Techniquement fort joli, Front Mission laisse entrevoir les capacités graphiques de la Super Famicom. Les sprites des méchas et véhicules sont très détaillés, de même pour leurs animations. On s'en rend d'autant plus compte durant les séquences d'attaque. Les constructions sur les maps et les détails du décor renforcent l'immersion malgré le problème de la caméra objective bloquée sur un angle unique. Les passages dans le magasin sont l'occasion de voir les Wanzers en détails et le travail fait sur toutes les différentes formes des parties des machines force le respect. Quand aux fonds d'écrans qui tapissent les villes et lieux de cette dernière, elles font leurs jobs mais passent vite inaperçues.

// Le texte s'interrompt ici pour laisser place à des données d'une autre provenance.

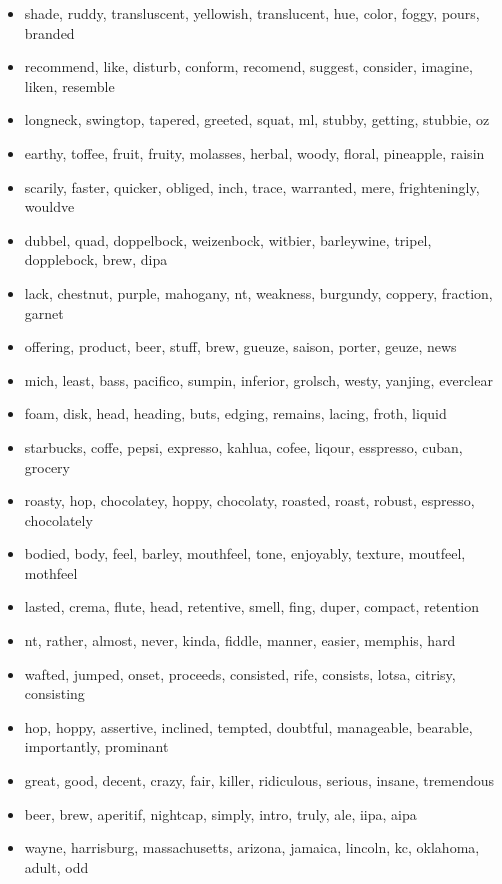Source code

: \documentclass[11pt,a4paper]{article}
\begin{document}
\begin{itemize}
\footnotesize
\item shade, ruddy, transluscent, yellowish, translucent, hue, color, foggy, pours, branded 
\item recommend, like, disturb, conform, recomend, suggest, consider, imagine, liken, resemble
\item longneck, swingtop, tapered, greeted, squat, ml, stubby, getting, stubbie, oz 
\item earthy, toffee, fruit, fruity, molasses, herbal, woody, floral, pineapple, raisin 
\item scarily, faster, quicker, obliged, inch, trace, warranted, mere, frighteningly, wouldve 
\item dubbel, quad, doppelbock, weizenbock, witbier, barleywine, tripel, dopplebock, brew, dipa 
\item lack, chestnut, purple, mahogany, nt, weakness, burgundy, coppery, fraction, garnet
\item offering, product, beer, stuff, brew, gueuze, saison, porter, geuze, news 
\item mich, least, bass, pacifico, sumpin, inferior, grolsch, westy, yanjing, everclear 
\item foam, disk, head, heading, buts, edging, remains, lacing, froth, liquid 
\item starbucks, coffe, pepsi, expresso, kahlua, cofee, liqour, esspresso, cuban, grocery 
\item roasty, hop, chocolatey, hoppy, chocolaty, roasted, roast, robust, espresso, chocolately 
\item bodied, body, feel, barley, mouthfeel, tone, enjoyably, texture, moutfeel, mothfeel 
\item lasted, crema, flute, head, retentive, smell, fing, duper, compact, retention 
\item nt, rather, almost, never, kinda, fiddle, manner, easier, memphis, hard
\item wafted, jumped, onset, proceeds, consisted, rife, consists, lotsa, citrisy, consisting 
\item hop, hoppy, assertive, inclined, tempted, doubtful, manageable, bearable, importantly, prominant
\item great, good, decent, crazy, fair, killer, ridiculous, serious, insane, tremendous 
\item beer, brew, aperitif, nightcap, simply, intro, truly, ale, iipa, aipa 
\item wayne, harrisburg, massachusetts, arizona, jamaica, lincoln, kc, oklahoma, adult, odd 
\end{itemize}
\end{document}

On retrouve au character-design un habitué des projets de Square. Yoshitaka Amano fait du Amano dans toute sa splendeur. Son style reste reconnaissable entre mille, et il faut reconnaître que certains personnages ont de la gueule, mais on ressent malheureusement une certaine sensation de déjà-vu sur une partie des portraits. Et si comme votre serviteur, sa patte graphique vous laisse relativement indifférent, ce sentiment de recyclage passera assez mal.

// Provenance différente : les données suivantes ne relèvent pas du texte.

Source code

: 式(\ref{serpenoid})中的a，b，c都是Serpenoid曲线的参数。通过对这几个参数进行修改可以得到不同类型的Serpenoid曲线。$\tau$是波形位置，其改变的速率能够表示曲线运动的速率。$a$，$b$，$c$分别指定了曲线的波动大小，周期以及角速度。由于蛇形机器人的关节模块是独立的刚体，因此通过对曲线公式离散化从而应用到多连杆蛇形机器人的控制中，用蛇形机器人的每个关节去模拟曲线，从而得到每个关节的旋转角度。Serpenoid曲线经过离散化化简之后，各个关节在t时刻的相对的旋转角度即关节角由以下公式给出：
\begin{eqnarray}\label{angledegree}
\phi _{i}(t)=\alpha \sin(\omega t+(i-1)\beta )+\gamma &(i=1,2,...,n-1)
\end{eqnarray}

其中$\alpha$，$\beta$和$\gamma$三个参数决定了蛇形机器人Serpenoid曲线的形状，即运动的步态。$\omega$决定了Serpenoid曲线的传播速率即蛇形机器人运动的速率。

Un duo de compositeur s'est occupé de la bande-son. D'un coté, Noriko Matsueda, qui œuvra la même année sur Chrono Trigger, de l'autre Yoko Shimomura qui s'était auparavant illustré sur Breath of Fire. En résulte une OST de qualité, où les pistes dynamiques des combats viennent côtoyer les thèmes plus lourds dans les passages chargés en émotions. On regrette que malgré un tel travail, le manque de morceaux se fasse vite ressentir tant certains sont réutilisés jusqu'à plus soif. Plus de thèmes de bataille différents n'aurait par exemple pas été une mauvaise chose.
Les effets sonores restent de bon niveau. On rouspètera bien contre quelques sons désagréables telle l'explosion de certains missiles guidés aux allures de sirène d'alarme montant dans les aiguës. Mais hormis quelques exceptions, le boulot a été fait comme il se doit pour immerger le joueur durant l'aventure.
Presque vingt ans et encore toutes ses dents, Front Mission n'accuse que peu son âge et n'a pas à rougir devant les jeunots qui se bousculent au portillon. Une histoire prenante malgré un rythme inégal, un gameplay accrocheur même si abusivement répétitif, une bande sonore de qualité malgré le manque de pistes et une technique correcte, voilà les ingrédients qui font de ce jeu une belle expérience. Et pour peu que vous arriviez à outrepasser ses défauts évidents, c'est une aventure intéressante qui vous attend.